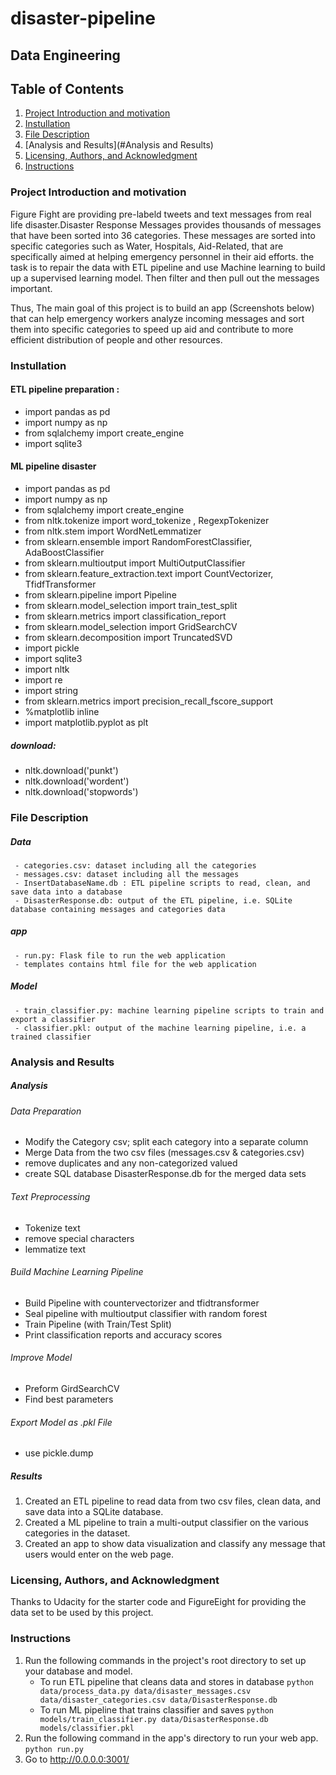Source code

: # disaster-pipeline
## Data Engineering 

## Table of Contents
1. [Project Introduction and motivation](#Project-Introduction-and-motivation)
2. [Instullation](#Instullation)
3. [File Description](#File-Description)
4. [Analysis and Results](#Analysis and Results)
5. [Licensing, Authors, and Acknowledgment](#Licensing-Authors-Acknowledgment)
6. [Instructions](#Instruction)

### Project Introduction and motivation <a name="Project Intorduction and motivation"></a>
Figure Fight are providing pre-labeld tweets and text messages from real life disaster.Disaster Response Messages provides thousands of messages that have been sorted into 36 categories. These messages are sorted into specific categories such as Water, Hospitals, Aid-Related, that are specifically aimed at helping emergency personnel in their aid efforts. the task is to repair the data with ETL pipeline and use Machine learning to build up a supervised learning model. Then filter and then pull out the messages important. 

Thus, The main goal of this project is to build an app (Screenshots below) that can help emergency workers analyze incoming messages and sort them into specific categories to speed up aid and contribute to more efficient distribution of people and other resources.

### Instullation <a name="instullation"></a>
#### ETL pipeline preparation : 
   - import pandas as pd
   - import numpy as np 
   - from sqlalchemy import create_engine
   - import sqlite3
#### ML pipeline disaster 
   - import pandas as pd
   - import numpy as np
   - from sqlalchemy import create_engine
   - from nltk.tokenize import word_tokenize , RegexpTokenizer
   - from nltk.stem import WordNetLemmatizer
   - from sklearn.ensemble import RandomForestClassifier, AdaBoostClassifier
   - from sklearn.multioutput import MultiOutputClassifier
   - from sklearn.feature_extraction.text import CountVectorizer, TfidfTransformer
   - from sklearn.pipeline import Pipeline
   - from sklearn.model_selection import train_test_split
   - from sklearn.metrics import classification_report
   - from sklearn.model_selection import GridSearchCV
   - from sklearn.decomposition import TruncatedSVD
   - import pickle
   - import sqlite3
   - import nltk
   - import re 
   - import string
   - from sklearn.metrics import precision_recall_fscore_support
   - %matplotlib inline
   - import matplotlib.pyplot as plt

##### download:
  - nltk.download('punkt')
  - nltk.download('wordent')
  - nltk.download('stopwords')

### File Description <a name="File Description"></a>
##### Data 
     - categories.csv: dataset including all the categories
     - messages.csv: dataset including all the messages
     - InsertDatabaseName.db : ETL pipeline scripts to read, clean, and save data into a database
     - DisasterResponse.db: output of the ETL pipeline, i.e. SQLite database containing messages and categories data
##### app
     - run.py: Flask file to run the web application
     - templates contains html file for the web application

##### Model 
     - train_classifier.py: machine learning pipeline scripts to train and export a classifier
     - classifier.pkl: output of the machine learning pipeline, i.e. a trained classifier
     
     
### Analysis and Results <a name="Analysis and Results"></a>
##### Analysis 
###### Data Preparation
- Modify the Category csv; split each category into a separate column
- Merge Data from the two csv files (messages.csv & categories.csv)
- remove duplicates and any non-categorized valued
- create SQL database DisasterResponse.db for the merged data sets
###### Text Preprocessing
- Tokenize text
- remove special characters
- lemmatize text
###### Build Machine Learning Pipeline
- Build Pipeline with countervectorizer and tfidtransformer
- Seal pipeline with multioutput classifier with random forest
- Train Pipeline (with Train/Test Split)
- Print classification reports and accuracy scores
###### Improve Model
- Preform GirdSearchCV
- Find best parameters
###### Export Model as .pkl File
- use pickle.dump 

##### Results 
1. Created an ETL pipeline to read data from two csv files, clean data, and save data into a SQLite database.
2. Created a ML pipeline to train a multi-output classifier on the various categories in the dataset.
3. Created an app to show data visualization and classify any message that users would enter on the web page.

### Licensing, Authors, and Acknowledgment <a name="Licensing, Authors, and Acknowledgment"></a>
Thanks to Udacity for the starter code and FigureEight for providing the data set to be used by this project.

### Instructions <a name="instructions"></a>
1. Run the following commands in the project's root directory to set up your database and model.
    - To run ETL pipeline that cleans data and stores in database
        `python data/process_data.py data/disaster_messages.csv data/disaster_categories.csv data/DisasterResponse.db`
    - To run ML pipeline that trains classifier and saves
        `python models/train_classifier.py data/DisasterResponse.db models/classifier.pkl`
2. Run the following command in the app's directory to run your web app.
    `python run.py`
3. Go to http://0.0.0.0:3001/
________
- _Problem statement_:
Report every line from the listing above where the string "nltk" can be found.

- _Answer below_:
   - from nltk.tokenize import word_tokenize , RegexpTokenizer
   - from nltk.stem import WordNetLemmatizer
   - import nltk
  - nltk.download('punkt')
  - nltk.download('wordent')
  - nltk.download('stopwords')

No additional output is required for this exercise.